Doha (AsiaNews / Agencies) - The economic and financial impact of the more than nine month Saudi Arabian blockade on Doha "are weakening"; however, there are still "certain elements of risk" for the Gulf emirate. This is what the experts of the International Monetary Fund (IMF) say, according to which the Doha leaders have been able to open new avenues to trade and the growth indices remain always positive.
For months Qatar has been at the center of a serious political, diplomatic and economic crisis that pits it against the other Gulf countries, led by Riyadh. According to some, the clash between Qatar and Saudi Arabia originates from the ties between Doha and Tehran, the number one enemy of the Saudis in the region, and the supposed support for terrorist groups. In fact behind the controversy - which also involved the Qatar Al Jazeera satellite channel, which Riyadh wants shut down - there would be a counterattack within Sunni Islam and, in particular, between Doha and Abu Dhabi.
An IMF report released in recent days shows that the effects of the economic blockade imposed by Saudi Arabia, United Arab Emirates, Bahrain and Egypt - which cut off all diplomatic and commercial relations with Doha last June – have been "transitory" . If, on the one hand, foreign financing and private deposits decreased by about 40 billion dollars, on the other hand the decline was offset by injections of liquidity by the Central Bank and the Qatar investment authority.
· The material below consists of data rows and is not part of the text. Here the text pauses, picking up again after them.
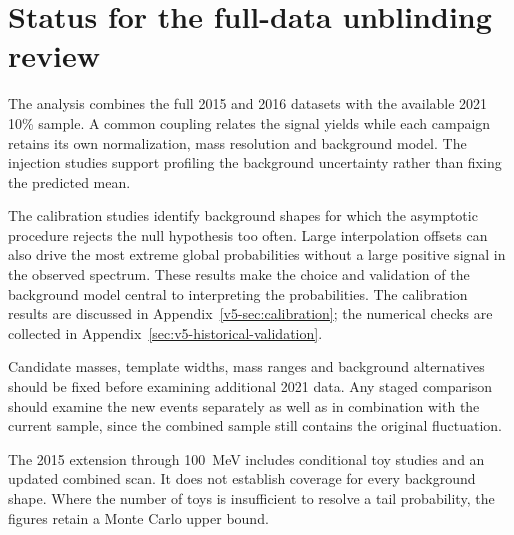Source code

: \section{Status for the full-data unblinding review}
\label{sec:v5-review}

The analysis combines the full 2015 and 2016 datasets with the available
2021 10\% sample. A common coupling relates the signal yields while each
campaign retains its own normalization, mass resolution and background
model. The injection studies support profiling the background uncertainty
rather than fixing the predicted mean.

The calibration studies identify background shapes for which the asymptotic
procedure rejects the null hypothesis too often. Large interpolation offsets
can also drive the most extreme global probabilities without a large positive
signal in the observed spectrum. These results make the choice and validation
of the background model central to interpreting the probabilities. The
calibration results are discussed in Appendix~\ref{v5-sec:calibration};
the numerical checks are collected in
Appendix~\ref{sec:v5-historical-validation}.

Candidate masses, template widths, mass ranges and background alternatives
should be fixed before examining additional 2021 data. Any staged comparison
should examine the new events separately as well as in combination with the
current sample, since the combined sample still contains the original
fluctuation.

The 2015 extension through 100~MeV includes conditional toy studies and an
updated combined scan. It does not establish coverage for every background
shape. Where the number of toys is insufficient to resolve a tail probability,
the figures retain a Monte Carlo upper bound.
Like other Gulf nations that base their wealth on energy production, Qatar has suffered the backlash caused by the global collapse in oil and natural gas prices. This has imposed the introduction of austerity measures based to guarantee the state budget, in the face of a series of economic indicators that show a negative balance: in the non-hydrocarbons, 2017 showed a growth of 4%, down from at 5.6% of the previous year. Last year's Gross Domestic Product (GDP) stood at 2.1%, a slight decline compared to 2.2% in 2016. The budget deficit fell to 6.0% of GDP, compared to 9, 2% of the previous year.
The great crisis that was feared due to the blockade of the Gulf countries did not materialize, but according to IMF experts, elements of risk remain. The main ones, they explain, "concern the possibility of a fall in oil prices, the application of fiscal measures and the uncertainties linked to the persistence of the diplomatic controversy".
In the past, Qatar depended largely on imports from neighbouring Saudi Arabia for food stocks, including milk and other dairy products. Hence the need for 2.7 million inhabitants to find alternative sources for food supplies [read Turkey, Iran and Morocco], while strengthening domestic production.